The Millennium Challenge Account: Moving Toward Smarter Aid

James W. Fox and Lex Rieffel

July 2005

Brookings Institution

 

Executive Summary

The Millennium Challenge Account (MCA) proposed by President George W. Bush in March 2002 is an important step toward smarter US assistance to low-income countries. While it cannot yet be said to represent a revolution in development assistance, it is a welcome experiment and merits substantial funding by the Congress.

The original concept remains valid. A level of funding—$5 billion per year, large enough to be transformational—is one key element of the concept. Other key elements are rewarding good performance, country ownership, measurable results, and operational efficiency.

Sadly, the MCA program is limping, largely as a result of self-inflicted injuries. The most visible signs of trouble are the mid-June announcement of the resignation of Paul Applegarth, the first CEO of the Millennium Challenge Corporation (MCC), and the cuts imposed by the Congress in the FY 2006 budget mark-up process during the same month. The health of the program in the short run will depend on finding a second CEO who can mobilize strong bipartisan support in the Congress.

Funding is a critical issue because the FY 2006 appropriations level is headed toward a level below $2 billion compared with the President's request for $3 billion. The original proposal envisioned ramping up quickly to a steady commitment level of $5 billion per year beginning in FY 2006. The funds requested in both FY 2004 and FY 2004 were also cut by the Congress, by a total of $1.3 billion.

The goal of a $5 billion-per-year program is now getting in the way of building a successful program. An operating level of $2-3 billion annually over the next several years can still have a significant impact. At this level, however, opening the program to the lower middle-income countries, which become eligible for MCA funding in October, would be premature. The health of the program in the medium term will depend on the skill of the MCC in implementing the four Compacts already concluded and finalizing another dozen high-quality Compacts during the coming year.

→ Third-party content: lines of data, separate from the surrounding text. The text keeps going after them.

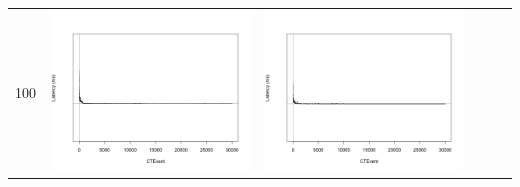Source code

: \begin{table}[htbp]
{\begin{tabular}{l | ccccc}
		100	   & \begin{minipage}{.15\textwidth}\vspace{2pt}     							
     			 	\includegraphics[width=\linewidth]{images/lat-log-triple/I3}
    				 \end{minipage}
    			   & \begin{minipage}{.15\textwidth}\vspace{2pt}     							
     			 	\includegraphics[width=\linewidth]{images/lat-log-triple/I7}
    				 \end{minipage}
    			   &	 \begin{minipage}{.15\textwidth}\vspace{2pt}     							

\end{minipage}
\end{tabular}}
\end{table}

Criticism of the MCC for getting off to a slow start is missing the point. Pressure to conclude a certain number of Compacts or commit a certain level of funding by some arbitrary date is counterproductive. In particular it undercuts the value of the consultative process that is unique to the MCA.

More seriously, the MCA program appears to be drifting toward "more of the same". This trend represents a grave risk and results from MCC policies as well as legislative constraints. Allowing the MCC to have multiple Compacts with an eligible country could contribute significantly to the program's efficiency. Similarly, lifting the 5-year limit on Compacts and opening the door to having Compacts with regional governments or private sector entities would strengthen the program.